# Компьютерные технологии > Железо (hardware) >  монитор офф что делать

## DYLAN

я создал эту тему чтоб давали точные ответы =))) я весь инет облазил и не нашел точного ответа на проблему. НАЖЕЮСЬ ЧТО ВЫ МНЕ ПОМОЖИТЕ.

плз пмогите!!!!!!!!!!! Монитор не включается(черный экран лампочка гарит) при включение компа я попробывал 2 видюхи нефига. При подключение монитора к видюхи монитор пишит вкл. энергия сбережения.

----------


## IMPERIAL

Попросить друга принести свой сис.блок и подключить монитор к нему. Правда энергосбережение хз где ставится.
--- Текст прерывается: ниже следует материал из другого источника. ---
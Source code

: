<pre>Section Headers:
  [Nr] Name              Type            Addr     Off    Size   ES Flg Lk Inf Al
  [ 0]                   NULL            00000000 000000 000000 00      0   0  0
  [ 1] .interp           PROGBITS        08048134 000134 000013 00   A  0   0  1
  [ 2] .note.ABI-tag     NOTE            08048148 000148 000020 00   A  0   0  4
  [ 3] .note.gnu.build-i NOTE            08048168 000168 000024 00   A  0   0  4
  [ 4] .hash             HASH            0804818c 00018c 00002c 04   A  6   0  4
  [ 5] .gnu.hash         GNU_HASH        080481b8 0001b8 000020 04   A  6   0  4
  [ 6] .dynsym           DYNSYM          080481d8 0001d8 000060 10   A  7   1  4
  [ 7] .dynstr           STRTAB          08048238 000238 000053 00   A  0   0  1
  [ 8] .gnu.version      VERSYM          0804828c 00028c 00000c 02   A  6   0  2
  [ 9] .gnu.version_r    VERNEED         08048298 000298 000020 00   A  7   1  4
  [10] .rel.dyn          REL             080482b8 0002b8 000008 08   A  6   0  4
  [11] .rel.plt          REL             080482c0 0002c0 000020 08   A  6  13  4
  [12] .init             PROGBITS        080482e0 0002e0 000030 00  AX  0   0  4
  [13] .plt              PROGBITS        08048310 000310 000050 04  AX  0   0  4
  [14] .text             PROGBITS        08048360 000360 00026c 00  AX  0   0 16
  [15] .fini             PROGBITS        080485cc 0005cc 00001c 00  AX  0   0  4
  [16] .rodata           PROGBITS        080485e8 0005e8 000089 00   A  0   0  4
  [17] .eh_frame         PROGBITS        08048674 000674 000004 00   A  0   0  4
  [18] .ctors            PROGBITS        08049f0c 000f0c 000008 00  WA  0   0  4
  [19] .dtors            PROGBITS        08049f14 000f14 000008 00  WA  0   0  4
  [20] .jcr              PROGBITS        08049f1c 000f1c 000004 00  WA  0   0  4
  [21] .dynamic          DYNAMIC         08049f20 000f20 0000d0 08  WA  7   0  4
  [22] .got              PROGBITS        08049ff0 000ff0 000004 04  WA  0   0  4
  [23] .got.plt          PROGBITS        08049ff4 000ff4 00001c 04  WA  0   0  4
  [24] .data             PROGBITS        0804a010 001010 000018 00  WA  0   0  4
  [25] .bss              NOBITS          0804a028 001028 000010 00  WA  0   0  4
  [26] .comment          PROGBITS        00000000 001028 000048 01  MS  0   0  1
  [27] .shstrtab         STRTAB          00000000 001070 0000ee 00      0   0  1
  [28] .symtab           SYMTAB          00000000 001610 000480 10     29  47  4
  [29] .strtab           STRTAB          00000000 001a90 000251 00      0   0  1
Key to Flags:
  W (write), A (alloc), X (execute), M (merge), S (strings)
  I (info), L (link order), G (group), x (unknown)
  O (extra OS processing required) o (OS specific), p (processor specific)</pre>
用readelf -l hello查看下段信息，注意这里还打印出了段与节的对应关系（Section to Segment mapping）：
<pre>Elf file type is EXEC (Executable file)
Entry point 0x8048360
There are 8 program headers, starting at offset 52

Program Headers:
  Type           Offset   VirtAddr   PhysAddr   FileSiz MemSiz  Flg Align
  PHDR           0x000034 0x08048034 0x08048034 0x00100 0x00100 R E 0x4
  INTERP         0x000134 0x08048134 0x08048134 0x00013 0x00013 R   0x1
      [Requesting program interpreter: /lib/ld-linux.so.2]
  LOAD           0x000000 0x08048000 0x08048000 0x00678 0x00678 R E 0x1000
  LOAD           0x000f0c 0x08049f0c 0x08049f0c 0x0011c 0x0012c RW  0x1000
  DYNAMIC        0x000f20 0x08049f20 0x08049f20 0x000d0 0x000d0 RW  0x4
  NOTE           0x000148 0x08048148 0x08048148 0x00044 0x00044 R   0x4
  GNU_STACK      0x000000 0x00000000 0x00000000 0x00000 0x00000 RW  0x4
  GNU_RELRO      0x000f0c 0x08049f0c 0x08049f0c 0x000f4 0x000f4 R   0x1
Но если у него заработает, то дело в твоем железе, скорее всего в мамке, а может быть и не в ней. Но по крайней мере будешь знать, что монитор работает. Если не будет работать и у друга, значит это монитор гонит.

----------


## DYLAN

монитор работает на других компах а на моем нет =(( как можно мать сделать или это невозможно кстати видиокарты тоже проверены работают

----------


## pashtetoff

> я создал эту тему чтоб давали точные ответы =))) я весь инет облазил и не нашел точного ответа на проблему. НАЖЕЮСЬ ЧТО ВЫ МНЕ ПОМОЖИТЕ.
> 
> плз пмогите!!!!!!!!!!! Монитор не включается(черный экран лампочка гарит) при включение компа я попробывал 2 видюхи нефига. При подключение монитора к видюхи монитор пишит вкл. энергия сбережения.


У тебя наверное монитор LG =)
У тебя при загрузке компа Биос виден?
Можешь зайти в безопасный режим? (F8 при включении )
+ работает ли у тебя системный динамик?

----------